Upgrades have been underway in the park for years now. The new tennis courts and kids’ play area are well used. Right now the community center and gym buildings are getting a makeover. We met up with Murray Schneider, a park volunteer and writer for the Glen Park News. He reminded us that the new trails and stairs that climb the park’s steep slopes were paid for with bond money that we voted for years ago. Yes! This is where I want our public money spent.overlook

Today we did something we’ve never done. We walked all the way along the Islais Creek Trail from the playing fields at the park’s southern end up to the headwaters of Islais Creek near Portola Drive and the Ruth Asawa School of the Arts. This part of the trail is new. I’ve battled the brush to get up there before this trail existed and come home with poison oak.

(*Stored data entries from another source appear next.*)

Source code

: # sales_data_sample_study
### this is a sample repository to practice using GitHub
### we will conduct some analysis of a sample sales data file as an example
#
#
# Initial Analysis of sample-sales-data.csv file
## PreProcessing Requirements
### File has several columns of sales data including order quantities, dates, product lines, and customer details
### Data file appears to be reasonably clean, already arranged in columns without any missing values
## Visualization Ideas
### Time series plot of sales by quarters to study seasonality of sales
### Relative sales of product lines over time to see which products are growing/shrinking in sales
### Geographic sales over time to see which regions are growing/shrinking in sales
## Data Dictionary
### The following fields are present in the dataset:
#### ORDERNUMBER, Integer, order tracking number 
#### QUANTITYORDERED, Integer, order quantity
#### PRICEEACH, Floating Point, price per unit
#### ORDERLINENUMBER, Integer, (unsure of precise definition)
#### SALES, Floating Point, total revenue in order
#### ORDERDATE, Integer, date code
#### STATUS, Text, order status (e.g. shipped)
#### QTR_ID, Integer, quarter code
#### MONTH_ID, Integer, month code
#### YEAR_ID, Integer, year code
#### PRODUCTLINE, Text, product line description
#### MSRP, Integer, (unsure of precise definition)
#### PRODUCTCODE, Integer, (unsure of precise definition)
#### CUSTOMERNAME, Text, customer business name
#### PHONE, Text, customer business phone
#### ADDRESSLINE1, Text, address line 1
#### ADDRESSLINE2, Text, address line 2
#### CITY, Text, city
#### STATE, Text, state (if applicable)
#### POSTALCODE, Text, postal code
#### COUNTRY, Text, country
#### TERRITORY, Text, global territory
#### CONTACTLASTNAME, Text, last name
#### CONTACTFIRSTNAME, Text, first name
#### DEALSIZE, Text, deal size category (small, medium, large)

Now we can walk unimpeded all the way. Murray told us it’s part of the Creeks to Peaks Trail system which leads up to Twin Peaks.

Bridge over Islais Creek

Bridge over Islais Creek

I have a thing for headwaters, so I was just delighted to be able to access the Islais Creek headwaters on the trail. Headwaters in the City! The headwaters don’t look like much, just a patch of willows protruding from the side of the hill. I took pictures anyhow. I do know that Islais Creek, one of the only daylighted creeks in the city, has several headwaters. The others have mostly been buried underground. Researching neighborhood history, the Bernal History Project came across old maps of springs in the area. There is supposed to be another spring that feeds Islais Creek on the west canyon wall near O’Shaunessy Blvd.

This is what headwaters look like

This is what headwaters look like

From the big rock outcropping below Radish Hill (detritus from earlier construction) we scanned the canyon below and the sky above. We saw red tail hawks circling overhead along with ever-present ravens. Then, hiking down into the canyon, we watched a flock of cedar waxwings snack on berries.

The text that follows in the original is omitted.